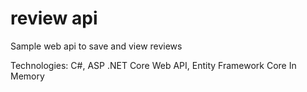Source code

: # review api
Sample web api to save and view reviews

Technologies:
C#, ASP .NET Core Web API, Entity Framework Core In Memory
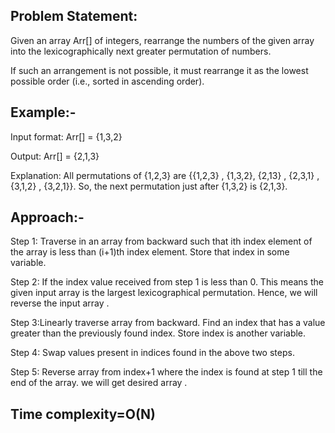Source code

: ## Problem Statement: 
Given an array Arr[] of integers, rearrange the numbers of the given array into the lexicographically next greater permutation of numbers.

If such an arrangement is not possible, it must rearrange it as the lowest possible order (i.e., sorted in ascending order).

## Example:-

Input format: Arr[] = {1,3,2}

Output: Arr[] = {2,1,3}

Explanation: All permutations of {1,2,3} are {{1,2,3} , {1,3,2}, {2,13} , {2,3,1} , {3,1,2} , {3,2,1}}. 
So, the next permutation just after {1,3,2} is {2,1,3}.

## Approach:-
Step 1: Traverse in an array from backward such that ith index element of the array is less than (i+1)th index element.
Store that index in some variable.

Step 2: If the index value received from step 1 is less than 0. This means the given input array is the largest lexicographical permutation.
Hence, we will reverse the input array .

Step 3:Linearly traverse array from backward. Find an index that has a value greater than the previously found index.
Store index is another variable.

Step 4: Swap values present in indices found in the above two steps.

Step 5: Reverse array from index+1 where the index is found at step 1 till the end of the array.
we will get desired array .


## Time complexity=O(N)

********************

» **Exercise goal**
Your reply must consist solely of the number of lines in the data that contain the word "backward".

» **Problem solution**
2